The two news grabbing events last week were the release of the dark drugs drama Udta Punjab and the exit of Reserve Bank of India(RBI) governor Raghuram Rajan.

Udta Punjab finally made it to the theatres thanks to the Bombay High Court. And Rajan decided to go back to academics in the United States, perhaps because he wasn’t offered a second term by the Narendra Modi government.

It was interesting to see how the Bhakts (for the lack of a better term) reacted to both these issues. In case of Udta Punjab they were convinced that the movie was funded by the Aam Aadmi Party(AAP) and hence, showed Punjab in a bad light. And given that, the cuts that the censor board wanted the producers of the movie to carry out, were justified. Of course, none of the Bhakts had seen the movie.

Even some basic reasoning can tell us how stupid this sounds. The script for the movie would have been written in late 2013, early 2014. So, the Bhakts want us to believe that two writers of the movie, wrote the movie back then, planning three to four years ahead, to show Punjab in bad light, before the elections. In late 2013, and early 2014, nobody knew that AAP would be a force to reckon with in Punjab.

In case of Rajan, the Bhakts have been convinced that the man did not deserve a second term, because he was not mentally Indian and had a green card. Some Bhakts even thought he is not an Indian citizen, which is basically rubbish because you cannot be an RBI governor without being an Indian citizen. Still others totally believed in the accusations that maverick BJP leader Subramanian Swamy had labelled at Rajan.

The point being that the Bhakts were totally sure in both the cases and defended their positions vehemently. As Duncan J. Watts writes in Everything is Obvious—Once You Know the Answer: “Common sense is extremely good at making all sorts of potential causes seem plausible. The result is that we are tempted to infer a cause and effect relationship when all we have witnessed is a sequence of events.
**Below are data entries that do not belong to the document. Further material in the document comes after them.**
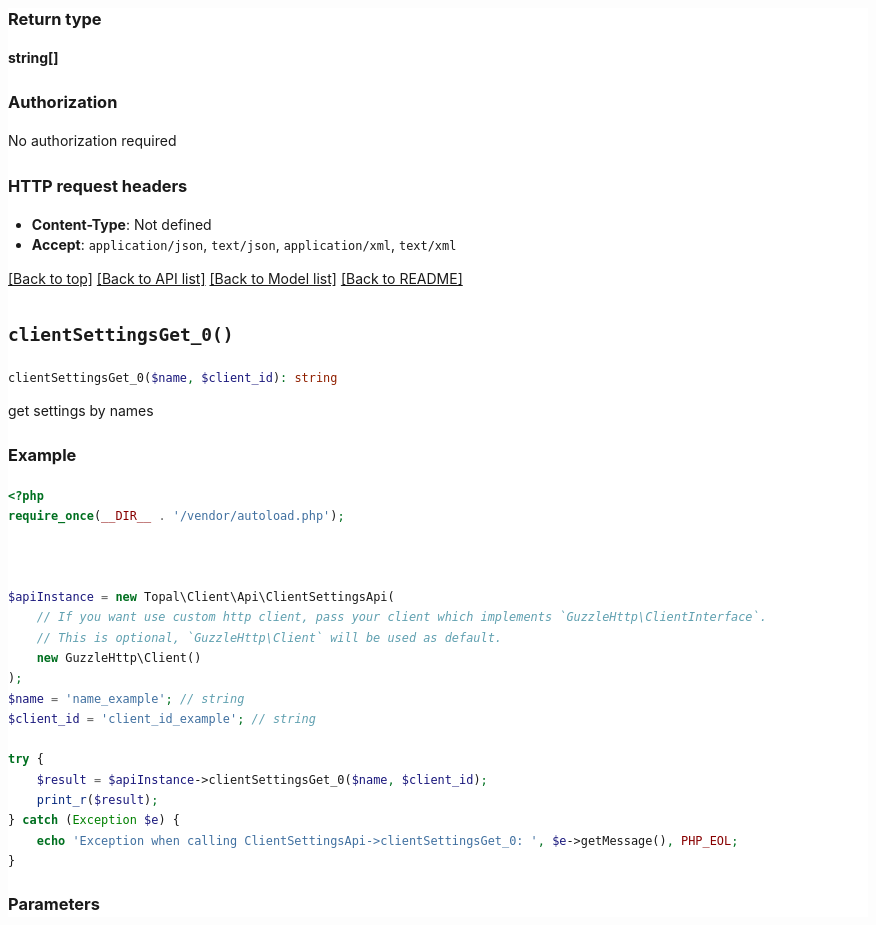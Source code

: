 ### Return type

**string[]**

### Authorization

No authorization required

### HTTP request headers

- **Content-Type**: Not defined
- **Accept**: `application/json`, `text/json`, `application/xml`, `text/xml`

[[Back to top]](#) [[Back to API list]](../../README.md#endpoints)
[[Back to Model list]](../../README.md#models)
[[Back to README]](../../README.md)

## `clientSettingsGet_0()`

```php
clientSettingsGet_0($name, $client_id): string
```

get settings by names

### Example

```php
<?php
require_once(__DIR__ . '/vendor/autoload.php');



$apiInstance = new Topal\Client\Api\ClientSettingsApi(
    // If you want use custom http client, pass your client which implements `GuzzleHttp\ClientInterface`.
    // This is optional, `GuzzleHttp\Client` will be used as default.
    new GuzzleHttp\Client()
);
$name = 'name_example'; // string
$client_id = 'client_id_example'; // string

try {
    $result = $apiInstance->clientSettingsGet_0($name, $client_id);
    print_r($result);
} catch (Exception $e) {
    echo 'Exception when calling ClientSettingsApi->clientSettingsGet_0: ', $e->getMessage(), PHP_EOL;
}
```

### Parameters
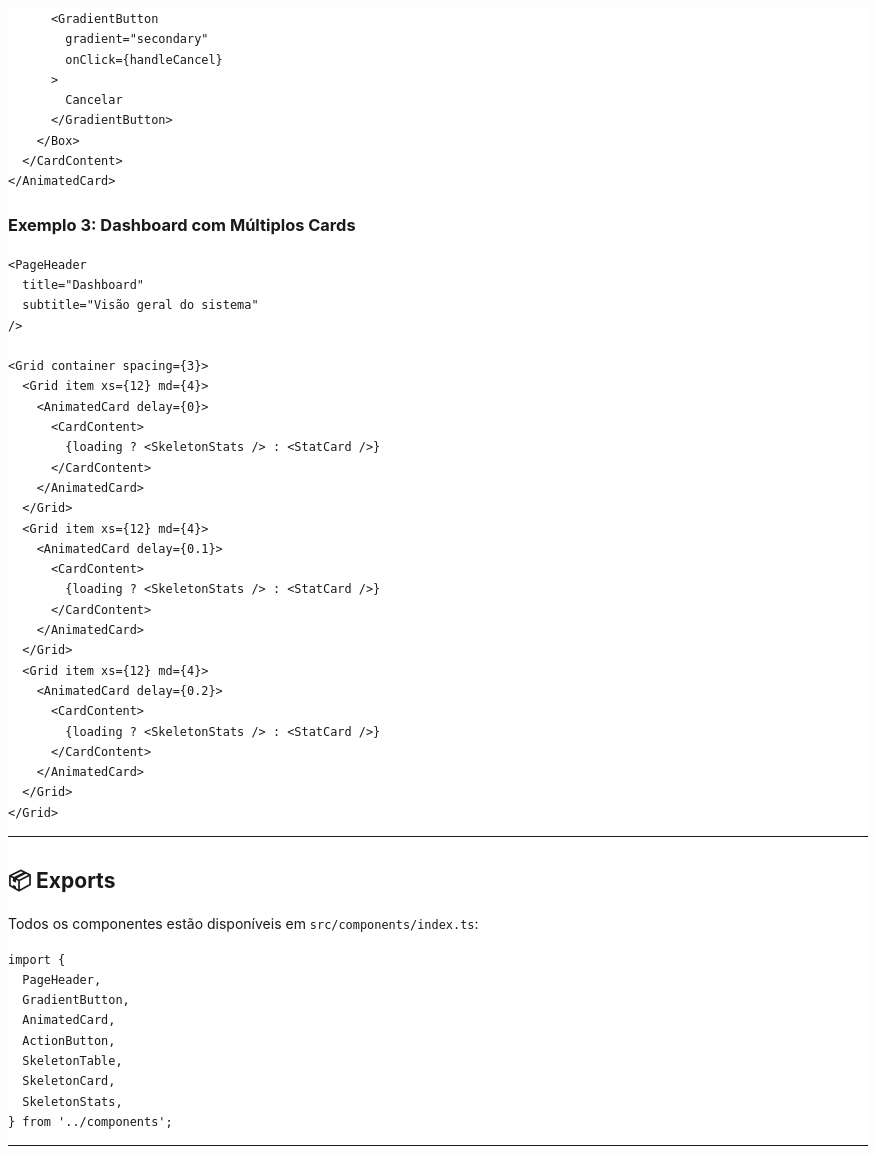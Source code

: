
 ```tsx
      <GradientButton
        gradient="secondary"
        onClick={handleCancel}
      >
        Cancelar
      </GradientButton>
    </Box>
  </CardContent>
</AnimatedCard>
```

### Exemplo 3: Dashboard com Múltiplos Cards

```tsx
<PageHeader
  title="Dashboard"
  subtitle="Visão geral do sistema"
/>

<Grid container spacing={3}>
  <Grid item xs={12} md={4}>
    <AnimatedCard delay={0}>
      <CardContent>
        {loading ? <SkeletonStats /> : <StatCard />}
      </CardContent>
    </AnimatedCard>
  </Grid>
  <Grid item xs={12} md={4}>
    <AnimatedCard delay={0.1}>
      <CardContent>
        {loading ? <SkeletonStats /> : <StatCard />}
      </CardContent>
    </AnimatedCard>
  </Grid>
  <Grid item xs={12} md={4}>
    <AnimatedCard delay={0.2}>
      <CardContent>
        {loading ? <SkeletonStats /> : <StatCard />}
      </CardContent>
    </AnimatedCard>
  </Grid>
</Grid>
```

---

## 📦 Exports

Todos os componentes estão disponíveis em `src/components/index.ts`:

```tsx
import {
  PageHeader,
  GradientButton,
  AnimatedCard,
  ActionButton,
  SkeletonTable,
  SkeletonCard,
  SkeletonStats,
} from '../components';
```

---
This is post-hoc fallacy.”

The point is that human beings like explanations and if none exist, they are likely to create them. Then there is also the issue of confirmation bias, which basically means that our initial position on any issue, decides what we think about it or other related issues. As Gary Belsky and Thomas Gilovich define confirmation bias in Why Smart People Make Big Money Mistakes as a “tendency to search for, treat kindly, and be over impressed by information that confirms your initial impressions or preferences.”

This bias plays out in many walks of life. As Leonard Mlodinow writes in The Drunkard’s Life: “When a teacher initially believes that one student is smarter than another, he selectively focusses on evidence that tends to confirm the hypothesis. When an employer interviews a prospective candidate, the employer typically forms a quick first impression and spends the rest of the interview seeking information that supports it.”

How does confirmation bias fit into the case of Udta Punjab and Raghuram Rajan? In case of Udta Punjab, sometime before the film’s release AAP started running an anti-drugs campaign in Punjab. Needless to say, it latched on to the movie. And AAP of course is against the Bhartiya Janata Party, the home ground of Bhakts. Hence, Udta Punjab was bad, and reasons to opposite it had to be found and were found.

As far as Rajan goes he is a man of ideas and an intellectual who is not afraid of speaking out his mind against whatever the government’s stated position on an issue is. This, of course, doesn’t go down well with Bhakts. In Bhakt land, you cannot question the Narendra Modi government. And hence, reasons justifying Rajan’s exit have quickly been found.

The most stupid reason being that India has enough good economists to replace Rajan. Yes, it surely does. But why fix what is already working?